On what she doesn’t miss about the wrestling business: “For me it’s not the wrestling. The wrestling side of wrestling I love. It’s the production side of things that can be a kick in the lady dick. Just being micromanaged. I don’t like being micromanaged, I don’t like being under the magnifying glass as much as one is or can be in that world. You think you go through it once and ‘okay, I’m safe!’ and then like, another year later or so its ‘you’re back under the microscope again.’ Trying to adapt to that and trying to be a people pleaser, while also staying true to yourself, can be a very fine line to walk. And it can be very exhausting.”

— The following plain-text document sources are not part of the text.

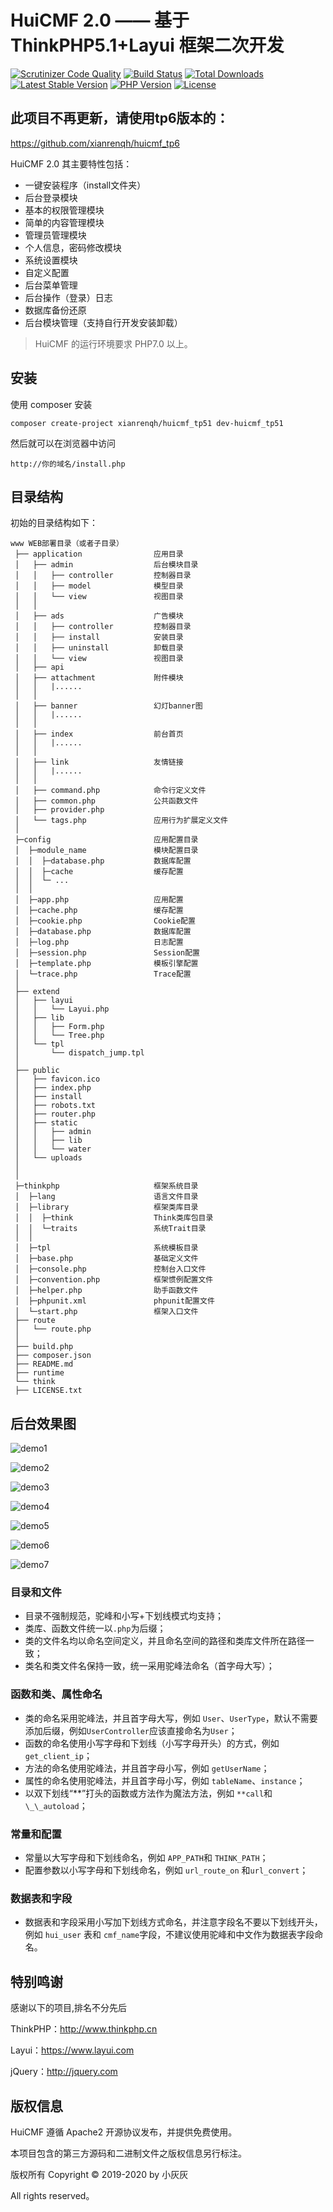 # HuiCMF 2.0 —— 基于 ThinkPHP5.1+Layui 框架二次开发

[![Scrutinizer Code Quality](https://scrutinizer-ci.com/g/top-think/framework/badges/quality-score.png?b=5.1)](https://scrutinizer-ci.com/g/top-think/framework/?branch=5.1)
[![Build Status](https://travis-ci.org/top-think/framework.svg?branch=master)](https://travis-ci.org/top-think/framework)
[![Total Downloads](https://poser.pugx.org/topthink/framework/downloads)](https://packagist.org/packages/topthink/framework)
[![Latest Stable Version](https://poser.pugx.org/topthink/framework/v/stable)](https://packagist.org/packages/topthink/framework)
[![PHP Version](https://img.shields.io/badge/php-%3E%3D5.6-8892BF.svg)](http://www.php.net/)
[![License](https://poser.pugx.org/topthink/framework/license)](https://packagist.org/packages/topthink/framework)

## 此项目不再更新，请使用tp6版本的：
https://github.com/xianrenqh/huicmf_tp6

HuiCMF 2.0 其主要特性包括：

- 一键安装程序（install文件夹）
- 后台登录模块
- 基本的权限管理模块
- 简单的内容管理模块
- 管理员管理模块
- 个人信息，密码修改模块
- 系统设置模块
- 自定义配置
- 后台菜单管理
- 后台操作（登录）日志
- 数据库备份还原
- 后台模块管理（支持自行开发安装卸载）

> HuiCMF 的运行环境要求 PHP7.0 以上。

## 安装

使用 composer 安装

```
composer create-project xianrenqh/huicmf_tp51 dev-huicmf_tp51
```

然后就可以在浏览器中访问

```
http://你的域名/install.php
```

## 目录结构

初始的目录结构如下：

```
www WEB部署目录（或者子目录）
 ├── application                应用目录
 │   ├── admin                  后台模块目录
 │   │   ├── controller         控制器目录
 │   │   ├── model              模型目录
 │   │   └── view               视图目录
 │   │  
 │   ├── ads                    广告模块
 │   │   ├── controller         控制器目录
 │   │   ├── install            安装目录
 │   │   ├── uninstall          卸载目录
 │   │   └── view               视图目录
 │   ├── api        
 │   ├── attachment             附件模块 
 │   │   |......
 │   │   
 │   ├── banner                 幻灯banner图
 │   │   |......
 │   │   
 │   ├── index                  前台首页
 │   │   |......
 │   │   
 │   ├── link                   友情链接
 │   │   |......
 │   │   
 │   ├── command.php            命令行定义文件
 │   ├── common.php             公共函数文件
 │   ├── provider.php
 │   └── tags.php               应用行为扩展定义文件
 │      
 ├─config                       应用配置目录
 │  ├─module_name               模块配置目录
 │  │  ├─database.php           数据库配置
 │  │  ├─cache                  缓存配置
 │  │  └─ ...
 │  │ 
 │  ├─app.php                   应用配置
 │  ├─cache.php                 缓存配置
 │  ├─cookie.php                Cookie配置
 │  ├─database.php              数据库配置
 │  ├─log.php                   日志配置
 │  ├─session.php               Session配置
 │  ├─template.php              模板引擎配置
 │  └─trace.php                 Trace配置
 │      
 ├── extend
 │   ├── layui              
 │   │   └── Layui.php
 │   ├── lib
 │   │   ├── Form.php
 │   │   └── Tree.php
 │   └── tpl
 │       └── dispatch_jump.tpl
 │      
 ├── public
 │   ├── favicon.ico
 │   ├── index.php
 │   ├── install
 │   ├── robots.txt
 │   ├── router.php
 │   ├── static
 │   │   ├── admin
 │   │   ├── lib
 │   │   └── water
 │   └── uploads
 │      
 │
 ├─thinkphp                     框架系统目录
 │  ├─lang                      语言文件目录
 │  ├─library                   框架类库目录
 │  │  ├─think                  Think类库包目录
 │  │  └─traits                 系统Trait目录
 │  │       
 │  ├─tpl                       系统模板目录
 │  ├─base.php                  基础定义文件
 │  ├─console.php               控制台入口文件
 │  ├─convention.php            框架惯例配置文件
 │  ├─helper.php                助手函数文件
 │  ├─phpunit.xml               phpunit配置文件
 │  └─start.php                 框架入口文件
 ├── route
 │   └── route.php
 │      
 ├── build.php
 ├── composer.json
 ├── README.md
 ├── runtime
 └── think
 ├── LICENSE.txt
```

## 后台效果图

![demo1](https://s2.ax1x.com/2019/11/29/QkqiZj.jpg)

![demo2](https://s2.ax1x.com/2019/11/29/Qkq9sg.jpg)

![demo3](https://s2.ax1x.com/2019/11/29/QkqFds.jpg)

![demo4](https://s2.ax1x.com/2019/11/29/QkqEiq.jpg)

![demo5](https://s2.ax1x.com/2019/11/29/QkqCLQ.jpg)

![demo6](https://s2.ax1x.com/2019/11/29/QkqZWV.jpg)

![demo7](https://s2.ax1x.com/2019/11/29/QkqnQU.jpg)


### 目录和文件

- 目录不强制规范，驼峰和小写+下划线模式均支持；
- 类库、函数文件统一以`.php`为后缀；
- 类的文件名均以命名空间定义，并且命名空间的路径和类库文件所在路径一致；
- 类名和类文件名保持一致，统一采用驼峰法命名（首字母大写）；

### 函数和类、属性命名

- 类的命名采用驼峰法，并且首字母大写，例如 `User`、`UserType`，默认不需要添加后缀，例如`UserController`应该直接命名为`User`；
- 函数的命名使用小写字母和下划线（小写字母开头）的方式，例如 `get_client_ip`；
- 方法的命名使用驼峰法，并且首字母小写，例如 `getUserName`；
- 属性的命名使用驼峰法，并且首字母小写，例如 `tableName`、`instance`；
- 以双下划线“**”打头的函数或方法作为魔法方法，例如 `**call`和`\_\_autoload`；

### 常量和配置

- 常量以大写字母和下划线命名，例如 `APP_PATH`和 `THINK_PATH`；
- 配置参数以小写字母和下划线命名，例如 `url_route_on` 和`url_convert`；

### 数据表和字段

- 数据表和字段采用小写加下划线方式命名，并注意字段名不要以下划线开头，例如 `hui_user` 表和 `cmf_name`字段，不建议使用驼峰和中文作为数据表字段命名。

## **特别鸣谢**

感谢以下的项目,排名不分先后

ThinkPHP：http://www.thinkphp.cn

Layui：https://www.layui.com

jQuery：http://jquery.com

## 版权信息

HuiCMF 遵循 Apache2 开源协议发布，并提供免费使用。

本项目包含的第三方源码和二进制文件之版权信息另行标注。

版权所有 Copyright © 2019-2020 by 小灰灰

All rights reserved。
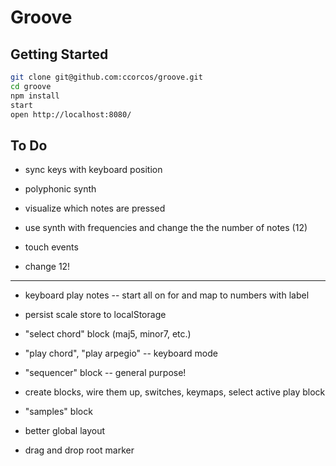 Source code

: # Groove

## Getting Started

```sh
git clone git@github.com:ccorcos/groove.git
cd groove
npm install
start
open http://localhost:8080/
```

## To Do

- sync keys with keyboard position
- polyphonic synth
- visualize which notes are pressed

- use synth with frequencies and change the the number of notes (12)

- touch events
- change 12!



---

- keyboard play notes -- start all on for and map to numbers with label
- persist scale store to localStorage
- "select chord" block (maj5, minor7, etc.)
- "play chord", "play arpegio" -- keyboard mode
- "sequencer" block -- general purpose!

- create blocks, wire them up, switches, keymaps, select active play block

- "samples" block
- better global layout
- drag and drop root marker
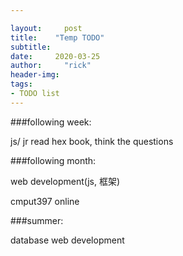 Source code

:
 ```yaml
---

layout:     post
title:    "Temp TODO"
subtitle:   
date:     2020-03-25
author:     "rick"
header-img: 
tags:
- TODO list
---
```




###following week:

js/ jr
read hex book, think the questions


###following month:

web development(js, 框架)

cmput397 online


###summer:

database
web development



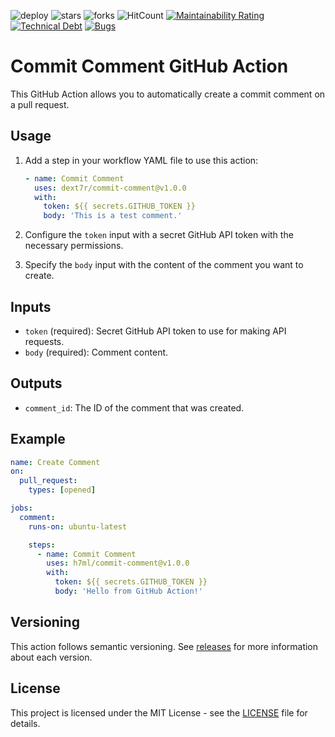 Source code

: ![deploy](https://github.com/dext7r/commit-comment/actions/workflows/deploy.yml/badge.svg)
![stars](https://badgen.net/github/stars/dext7r/commit-comment)
![forks](https://badgen.net/github/forks/dext7r/commit-comment)
![HitCount](http://hits.dwyl.com/dext7r/commit-comment.svg)
[![Maintainability Rating](https://sonarcloud.io/api/project_badges/measure?project=dext7r_commit-comment&metric=alert_status)](https://sonarcloud.io/dashboard?id=dext7r_commit-comment)
[![Technical Debt](https://sonarcloud.io/api/project_badges/quality_gate?project=dext7r_commit-comment)](https://sonarcloud.io/dashboard?id=dext7r_commit-comment)
[![Bugs](https://sonarcloud.io/images/project_badges/sonarcloud-white.svg)](https://sonarcloud.io/dashboard?id=dext7r_commit-comment)

# Commit Comment GitHub Action

This GitHub Action allows you to automatically create a commit comment on a pull request.

## Usage

1. Add a step in your workflow YAML file to use this action:

   ```yaml
   - name: Commit Comment
     uses: dext7r/commit-comment@v1.0.0
     with:
       token: ${{ secrets.GITHUB_TOKEN }}
       body: 'This is a test comment.'
   ```

2. Configure the `token` input with a secret GitHub API token with the necessary permissions.

3. Specify the `body` input with the content of the comment you want to create.

## Inputs

- `token` (required): Secret GitHub API token to use for making API requests.
- `body` (required): Comment content.

## Outputs

- `comment_id`: The ID of the comment that was created.

## Example

```yaml
name: Create Comment
on:
  pull_request:
    types: [opened]

jobs:
  comment:
    runs-on: ubuntu-latest

    steps:
      - name: Commit Comment
        uses: h7ml/commit-comment@v1.0.0
        with:
          token: ${{ secrets.GITHUB_TOKEN }}
          body: 'Hello from GitHub Action!'
```

## Versioning

This action follows semantic versioning. See [releases](https://github.com/h7ml/commit-comment/releases) for more information about each version.

## License

This project is licensed under the MIT License - see the [LICENSE](LICENSE) file for details.

```

```
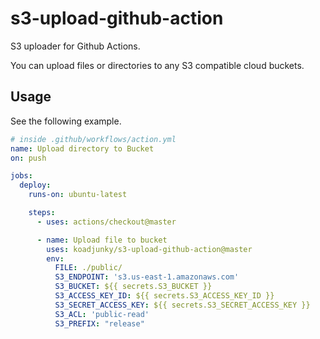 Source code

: # s3-upload-github-action

S3 uploader for Github Actions.

You can upload files or directories to any S3 compatible cloud buckets.

## Usage

See the following example.

```YAML
# inside .github/workflows/action.yml
name: Upload directory to Bucket
on: push

jobs:
  deploy:
    runs-on: ubuntu-latest

    steps:
      - uses: actions/checkout@master

      - name: Upload file to bucket
        uses: koadjunky/s3-upload-github-action@master
        env:
          FILE: ./public/
          S3_ENDPOINT: 's3.us-east-1.amazonaws.com'
          S3_BUCKET: ${{ secrets.S3_BUCKET }}
          S3_ACCESS_KEY_ID: ${{ secrets.S3_ACCESS_KEY_ID }}
          S3_SECRET_ACCESS_KEY: ${{ secrets.S3_SECRET_ACCESS_KEY }}
          S3_ACL: 'public-read'
          S3_PREFIX: "release"
```

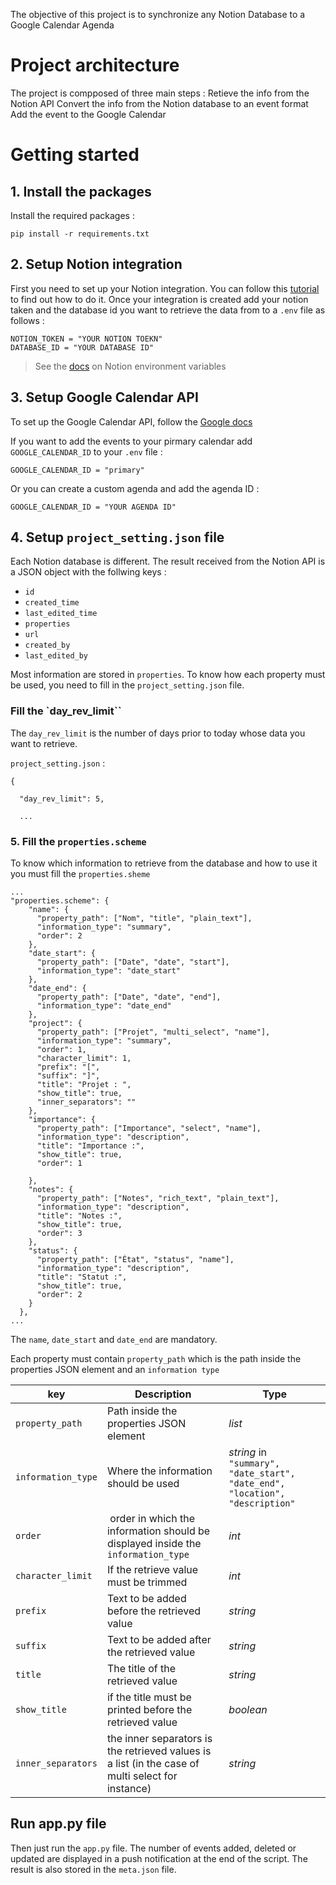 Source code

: The objective of this project is to synchronize any Notion Database to a Google Calendar Agenda

# Project architecture

The project is compposed of three main steps :
Retieve the info from the Notion API
Convert the info from the Notion database to an event format
Add the event to the Google Calendar

# Getting started

## 1. Install the packages

Install the required packages :

```
pip install -r requirements.txt
```

## 2. Setup Notion integration

First you need to set up your Notion integration. You can follow this [tutorial](https://developers.notion.com/docs/create-a-notion-integration) to find out how to do it.
Once your integration is created add your notion taken and the database id you want to retrieve the data from to a `.env` file as follows :

```
NOTION_TOKEN = "YOUR NOTION TOEKN"
DATABASE_ID = "YOUR DATABASE ID"
```

> See the [docs](https://developers.notion.com/docs/create-a-notion-integration#environment-variables) on Notion environment variables

## 3. Setup Google Calendar API

To set up the Google Calendar API, follow the [Google docs](https://developers.google.com/calendar/api/quickstart/python?hl=en)

If you want to add the events to your pirmary calendar add `GOOGLE_CALENDAR_ID` to your `.env` file :

```
GOOGLE_CALENDAR_ID = "primary"
```

Or you can create a custom agenda and add the agenda ID :

```
GOOGLE_CALENDAR_ID = "YOUR AGENDA ID"
```

## 4. Setup `project_setting.json` file

Each Notion database is different. The result received from the Notion API is a JSON object with the follwing keys :

- `id`
- `created_time`
- `last_edited_time`
- `properties`
- `url`
- `created_by`
- `last_edited_by`

Most information are stored in `properties`. To know how each property must be used, you need to fill in the `project_setting.json` file.

### Fill the `day_rev_limit``

The `day_rev_limit` is the number of days prior to today whose data you want to retrieve.

`project_setting.json` :

```
{

  "day_rev_limit": 5,

  ...

```

### 5. Fill the `properties.scheme`

To know which information to retrieve from the database and how to use it you must fill the `properties.sheme`

```
...
"properties.scheme": {
    "name": {
      "property_path": ["Nom", "title", "plain_text"],
      "information_type": "summary",
      "order": 2
    },
    "date_start": {
      "property_path": ["Date", "date", "start"],
      "information_type": "date_start"
    },
    "date_end": {
      "property_path": ["Date", "date", "end"],
      "information_type": "date_end"
    },
    "project": {
      "property_path": ["Projet", "multi_select", "name"],
      "information_type": "summary",
      "order": 1,
      "character_limit": 1,
      "prefix": "[",
      "suffix": "]",
      "title": "Projet : ",
      "show_title": true,
      "inner_separators": ""
    },
    "importance": {
      "property_path": ["Importance", "select", "name"],
      "information_type": "description",
      "title": "Importance :",
      "show_title": true,
      "order": 1

    },
    "notes": {
      "property_path": ["Notes", "rich_text", "plain_text"],
      "information_type": "description",
      "title": "Notes :",
      "show_title": true,
      "order": 3
    },
    "status": {
      "property_path": ["État", "status", "name"],
      "information_type": "description",
      "title": "Statut :",
      "show_title": true,
      "order": 2
    }
  },
...
```

The `name`, `date_start` and `date_end` are mandatory.

Each property must contain `property_path` which is the path inside the properties JSON element and an `information type`

| key                | Description                                                                                       | Type                                                                         |
| ------------------ | ------------------------------------------------------------------------------------------------- | ---------------------------------------------------------------------------- |
| `property_path`    | Path inside the properties JSON element                                                           | _list_                                                                       |
| `information_type` | Where the information should be used                                                              | _string_ in `"summary", "date_start", "date_end", "location", "description"` |
| `order`            |  order in which the information should be displayed inside the `information_type`                 | _int_                                                                        |
| `character_limit`  | If the retrieve value must be trimmed                                                             | _int_                                                                        |
| `prefix`           | Text to be added before the retrieved value                                                       | _string_                                                                     |
| `suffix`           | Text to be added after the retrieved value                                                        | _string_                                                                     |
| `title`            | The title of the retrieved value                                                                  | _string_                                                                     |
| `show_title`       | if the title must be printed before the retrieved value                                           | _boolean_                                                                    |
| `inner_separators` | the inner separators is the retrieved values is a list (in the case of multi select for instance) | _string_                                                                     |

## Run app.py file

Then just run the `app.py` file. The number of events added, deleted or updated are displayed in a push notification at the end of the script. The result is also stored in the `meta.json` file.
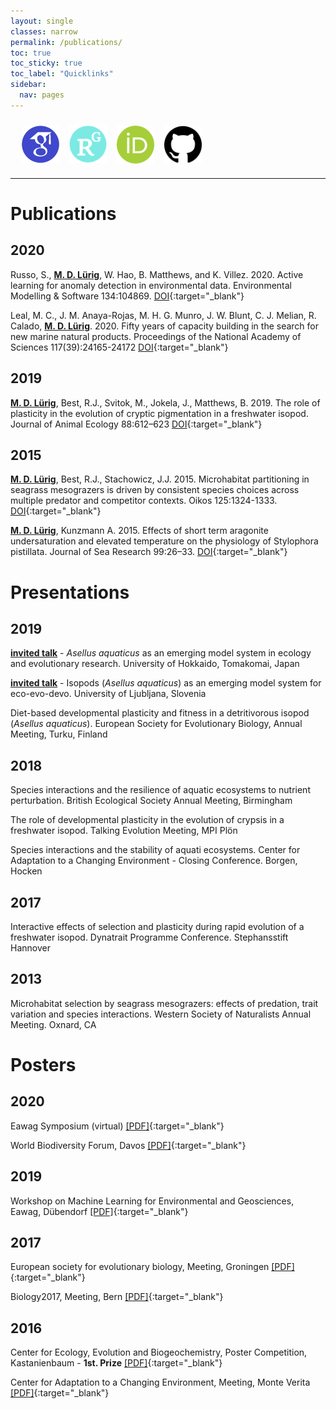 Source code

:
 ```yaml
---
layout: single
classes: narrow
permalink: /publications/ 
toc: true
toc_sticky: true
toc_label: "Quicklinks"
sidebar:
  nav: pages 
---
```


<style>
 .box {
	display: flex;
	padding: 10px;
  }

 .item {
  width: 60px;
  height: 60px;
  margin: 0 8px;
}

.page__content {
  text-align: left;
}

</style>

<div class="box">
  <div class="item">
    <a href="https://scholar.google.de/citations?user=G_4Wc0QAAAAJ&hl=de" target="_blank">
	<img src="/assets/images/thumbs/google_scholar.png">
	</a>
  </div>
  <div class="item">
    <a href="https://www.researchgate.net/profile/Moritz_Luerig" target="_blank">
	<img src="/assets/images/thumbs/researchgate.png">
	</a>
  </div>
  <div class="item">
    <a href="https://orcid.org/0000-0002-8175-6234" target="_blank">
	<img src="/assets/images/thumbs/orchid.png">
	</a>
  </div>
  <div class="item">
    <a href="https://github.com/mluerig" target="_blank">
	<img src="/assets/images/thumbs/github.png">
	</a>
  </div>  
</div>

---


# Publications

## 2020

Russo, S., <u><strong>M. D. Lürig</strong></u>,  W. Hao, B. Matthews, and K. Villez. 2020. Active learning for anomaly detection in environmental data. Environmental Modelling & Software 134:104869. [DOI](http://dx.doi.org/10.1016/j.envsoft.2020.104869){:target="_blank"}

Leal, M. C., J. M. Anaya-Rojas, M. H. G. Munro, J. W. Blunt, C. J. Melian, R. Calado, <u><strong>M. D. Lürig</strong></u>. 2020. Fifty years of capacity building in the search for new marine natural products. Proceedings of the National Academy of Sciences 117(39):24165-24172 [DOI](http://dx.doi.org/10.1073/pnas.2007610117){:target="_blank"}

## 2019

<u><strong>M. D. Lürig</strong></u>, Best, R.J., Svitok, M., Jokela, J., Matthews, B. 2019. The role of plasticity in the evolution of cryptic pigmentation in a freshwater isopod. Journal of Animal Ecology 88:612–623 [DOI](https://doi.org/10.1111/1365-2656.12950){:target="_blank"}

## 2015

<u><strong>M. D. Lürig</strong></u>, Best, R.J., Stachowicz, J.J. 2015. Microhabitat partitioning in seagrass mesograzers is driven by consistent species choices across multiple predator and competitor contexts. Oikos 125:1324-1333. [DOI](https://doi.org/10.1111/oik.02932){:target="_blank"}

<u><strong>M. D. Lürig</strong></u>, Kunzmann A. 2015. Effects of short term aragonite undersaturation and elevated temperature on the physiology of Stylophora pistillata. Journal of Sea Research 99:26–33. [DOI](https://doi.org/10.1016/j.seares.2015.01.005){:target="_blank"}



# Presentations

## 2019

<u><strong>invited talk</strong></u> - *Asellus aquaticus* as an emerging model system in ecology and evolutionary research. University of Hokkaido, Tomakomai, Japan

<u><strong>invited talk</strong></u> - Isopods (*Asellus aquaticus*) as an emerging model system for eco-evo-devo. University of Ljubljana, Slovenia

Diet-based developmental plasticity and fitness in a detritivorous isopod (*Asellus aquaticus*). European Society for Evolutionary Biology, Annual Meeting, Turku, Finland

## 2018

Species interactions and the resilience of aquatic ecosystems to nutrient perturbation. British Ecological Society Annual Meeting, Birmingham

The role of developmental plasticity in the evolution of crypsis in a freshwater isopod. Talking Evolution Meeting, MPI Plön

Species interactions and the stability of aquati ecosystems. Center for Adaptation to a Changing Environment - Closing Conference. Borgen, Hocken

## 2017

Interactive effects of selection and plasticity during rapid evolution of a freshwater isopod. Dynatrait Programme Conference. Stephansstift Hannover

## 2013

Microhabitat selection by seagrass mesograzers: effects of predation, trait variation and species interactions. Western Society of Naturalists Annual Meeting. Oxnard, CA



# Posters

## 2020

Eawag Symposium (virtual) [[PDF]](/assets/posters/2020_Eawag_symposium_Luerig_poster.pdf){:target="_blank"}

World Biodiversity Forum, Davos [[PDF]](/assets/posters/2020_World_Biodiversity_Forum_Luerig_poster.pdf){:target="_blank"}


## 2019

Workshop on Machine Learning for Environmental and Geosciences, Eawag, Dübendorf [[PDF]](/assets/posters/2019_MLEG_Luerig_poster.pdf){:target="_blank"}

## 2017

European society for evolutionary biology, Meeting, Groningen  [[PDF]](/assets/posters/2017_ESEB_Luerig_poster.pdf){:target="_blank"}

Biology2017, Meeting, Bern  [[PDF]](/assets/posters/2017_Biology17_Luerig_poster.pdf){:target="_blank"}

## 2016

Center for Ecology, Evolution and Biogeochemistry, Poster Competition, Kastanienbaum - **1st. Prize**  [[PDF]](/assets/posters/2016_MV_Luerig_poster.pdf){:target="_blank"}

Center for Adaptation to a Changing Environment, Meeting, Monte Verita  [[PDF]](/assets/posters/2016_CEEB_Luerig_poster.pdf){:target="_blank"}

On her Raw commentary run: “It’s really tough because my confidence was also in the s**tter at the time, so I felt like I was getting hammered from both sides. I was like ‘oh my God, why am I here? I don’t know why I’m here anymore. I feel like no one is happy with what I’m doing.’ And I’m trying my best to make the best of this situation and its a fantastic opportunity. But you go into something and already feel like your confidence is a little bit shattered, you’re not going to have a great performance.

“And that doesn’t apply to just me. I’ve seen that apply to so many people under that umbrella, and it’s really hard to perform like that. And I don’t think that’s conducive to talent being as good as they can be and doing the thing they were hired to do and letting them shine and be who they are. There would be times I’d feel like we’d have really good shows and I’d feel like I was getting into a bit of a groove. And then you’d get hit with another piece of information, like ‘this sucks’ or ‘this was the s**ts.’ It can just be really hard. You start to get into your own head and becomes impossible to feel you’re doing a good job.”